* GOAL OF THE EXERCISE
Pull out from the material below all lines with "RGPD".

* INPUT FOR THIS TASK
★ ★ ★

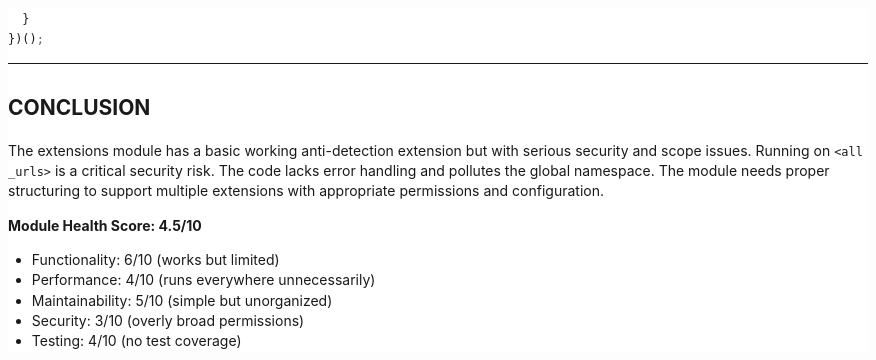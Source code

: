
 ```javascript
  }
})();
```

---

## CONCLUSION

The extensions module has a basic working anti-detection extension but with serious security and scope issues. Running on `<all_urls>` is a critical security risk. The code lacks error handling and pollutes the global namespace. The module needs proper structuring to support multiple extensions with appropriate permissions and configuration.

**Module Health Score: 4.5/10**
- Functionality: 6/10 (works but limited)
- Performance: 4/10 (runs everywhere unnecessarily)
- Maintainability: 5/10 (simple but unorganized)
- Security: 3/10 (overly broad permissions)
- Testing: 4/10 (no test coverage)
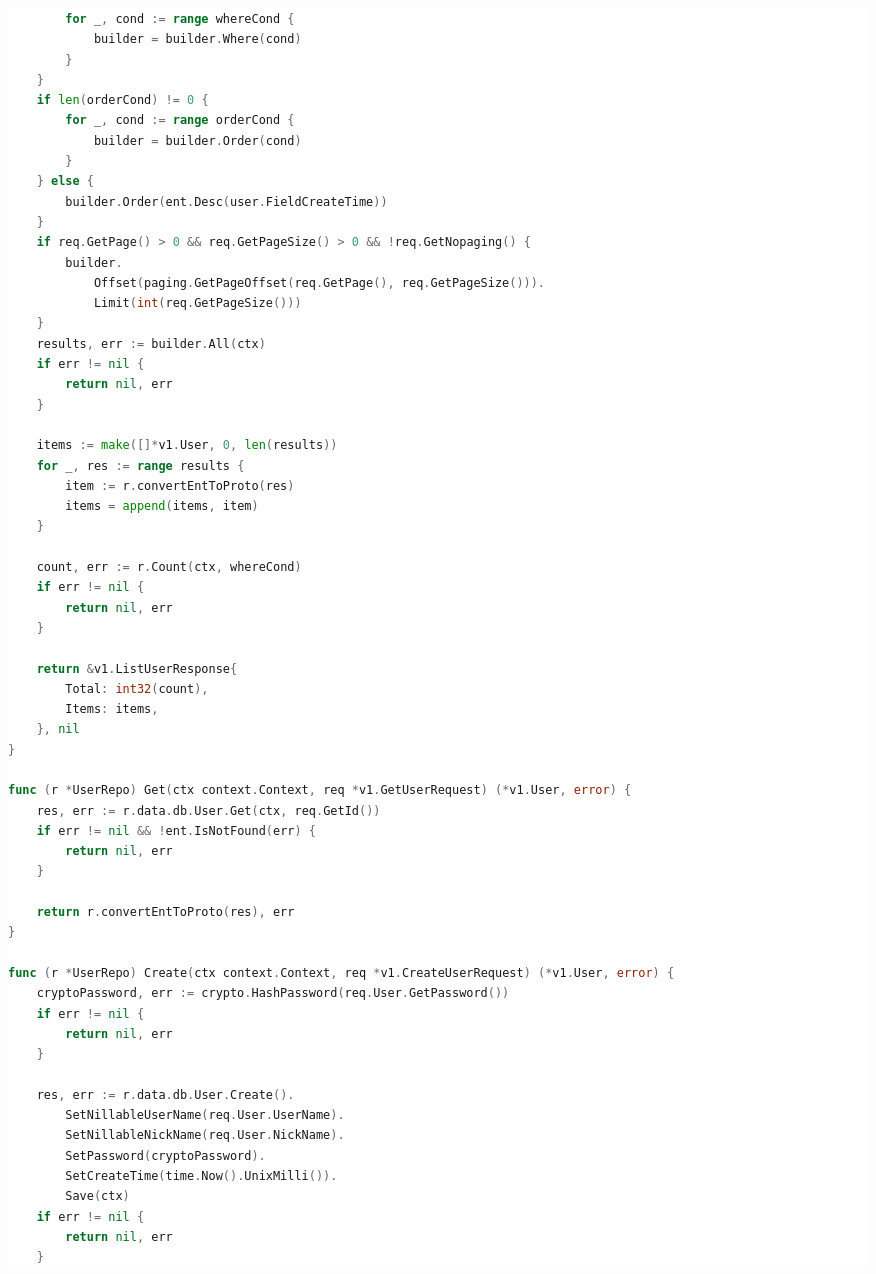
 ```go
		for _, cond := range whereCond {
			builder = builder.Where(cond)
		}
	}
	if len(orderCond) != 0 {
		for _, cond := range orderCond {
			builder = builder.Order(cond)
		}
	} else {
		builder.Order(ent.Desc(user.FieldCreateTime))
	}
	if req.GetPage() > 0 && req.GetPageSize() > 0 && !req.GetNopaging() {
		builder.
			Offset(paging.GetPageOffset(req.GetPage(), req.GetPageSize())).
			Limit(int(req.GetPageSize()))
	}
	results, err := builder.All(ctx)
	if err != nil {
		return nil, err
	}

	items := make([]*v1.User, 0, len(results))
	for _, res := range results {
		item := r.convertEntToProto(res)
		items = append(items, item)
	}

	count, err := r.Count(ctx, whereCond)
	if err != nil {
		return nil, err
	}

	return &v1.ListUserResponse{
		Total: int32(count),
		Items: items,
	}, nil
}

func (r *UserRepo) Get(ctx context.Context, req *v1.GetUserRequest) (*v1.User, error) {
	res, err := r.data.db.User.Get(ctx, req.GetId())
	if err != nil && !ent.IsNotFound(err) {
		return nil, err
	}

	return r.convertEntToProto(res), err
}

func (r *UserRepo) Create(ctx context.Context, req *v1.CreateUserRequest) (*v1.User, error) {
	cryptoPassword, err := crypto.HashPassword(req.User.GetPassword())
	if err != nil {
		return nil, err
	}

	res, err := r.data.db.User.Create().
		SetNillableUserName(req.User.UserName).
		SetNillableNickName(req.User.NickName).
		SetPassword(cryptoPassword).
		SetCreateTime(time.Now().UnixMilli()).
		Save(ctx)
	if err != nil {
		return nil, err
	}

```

★ ★ ★

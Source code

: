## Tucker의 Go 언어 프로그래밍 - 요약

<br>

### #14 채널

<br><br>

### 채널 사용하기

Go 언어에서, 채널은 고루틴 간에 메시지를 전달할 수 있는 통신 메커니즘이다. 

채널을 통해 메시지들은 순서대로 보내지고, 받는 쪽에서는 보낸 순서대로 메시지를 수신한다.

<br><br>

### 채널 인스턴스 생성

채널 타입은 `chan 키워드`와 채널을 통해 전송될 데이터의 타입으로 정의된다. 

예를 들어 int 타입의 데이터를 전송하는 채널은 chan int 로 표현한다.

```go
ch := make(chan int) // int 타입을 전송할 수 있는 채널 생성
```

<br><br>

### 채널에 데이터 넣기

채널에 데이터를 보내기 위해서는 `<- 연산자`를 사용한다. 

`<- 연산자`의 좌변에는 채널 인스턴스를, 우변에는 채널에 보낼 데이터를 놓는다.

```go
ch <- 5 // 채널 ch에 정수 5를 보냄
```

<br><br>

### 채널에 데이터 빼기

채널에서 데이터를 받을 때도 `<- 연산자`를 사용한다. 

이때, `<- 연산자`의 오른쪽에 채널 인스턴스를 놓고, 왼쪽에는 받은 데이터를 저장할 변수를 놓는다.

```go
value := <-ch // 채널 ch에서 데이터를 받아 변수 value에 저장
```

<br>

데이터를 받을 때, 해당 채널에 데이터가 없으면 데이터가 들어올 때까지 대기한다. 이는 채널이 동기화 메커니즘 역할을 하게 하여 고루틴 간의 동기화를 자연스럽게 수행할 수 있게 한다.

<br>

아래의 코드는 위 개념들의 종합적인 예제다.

★ ★ ★

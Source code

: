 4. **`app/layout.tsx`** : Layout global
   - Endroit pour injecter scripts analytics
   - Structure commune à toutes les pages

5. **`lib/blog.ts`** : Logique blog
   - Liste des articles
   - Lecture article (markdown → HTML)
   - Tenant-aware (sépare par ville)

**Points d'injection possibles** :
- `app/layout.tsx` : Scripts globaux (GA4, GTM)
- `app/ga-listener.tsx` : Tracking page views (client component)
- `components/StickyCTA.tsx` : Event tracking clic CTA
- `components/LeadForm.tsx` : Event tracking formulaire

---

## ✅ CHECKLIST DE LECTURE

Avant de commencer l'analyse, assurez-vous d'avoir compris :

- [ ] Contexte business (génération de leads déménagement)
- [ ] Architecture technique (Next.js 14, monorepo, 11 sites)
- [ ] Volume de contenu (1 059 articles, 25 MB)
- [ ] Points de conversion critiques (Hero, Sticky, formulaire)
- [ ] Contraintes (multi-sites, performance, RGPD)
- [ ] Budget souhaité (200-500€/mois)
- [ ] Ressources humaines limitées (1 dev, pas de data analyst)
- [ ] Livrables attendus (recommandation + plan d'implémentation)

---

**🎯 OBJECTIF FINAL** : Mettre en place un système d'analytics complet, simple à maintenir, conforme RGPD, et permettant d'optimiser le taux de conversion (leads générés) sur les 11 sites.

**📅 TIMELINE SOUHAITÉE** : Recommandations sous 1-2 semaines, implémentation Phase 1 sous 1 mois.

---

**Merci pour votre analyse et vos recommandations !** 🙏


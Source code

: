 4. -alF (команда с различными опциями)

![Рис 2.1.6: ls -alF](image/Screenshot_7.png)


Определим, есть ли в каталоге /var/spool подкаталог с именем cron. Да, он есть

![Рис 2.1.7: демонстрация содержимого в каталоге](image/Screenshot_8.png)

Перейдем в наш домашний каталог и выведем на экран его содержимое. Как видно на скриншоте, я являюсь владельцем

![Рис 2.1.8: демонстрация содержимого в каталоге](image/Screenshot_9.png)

★ ★ ★

* OUTPUT OF THE EXERCISE
- [ ] Contraintes (multi-sites, performance, RGPD)
**🎯 OBJECTIF FINAL** : Mettre en place un système d'analytics complet, simple à maintenir, conforme RGPD, et permettant d'optimiser le taux de conversion (leads générés) sur les 11 sites.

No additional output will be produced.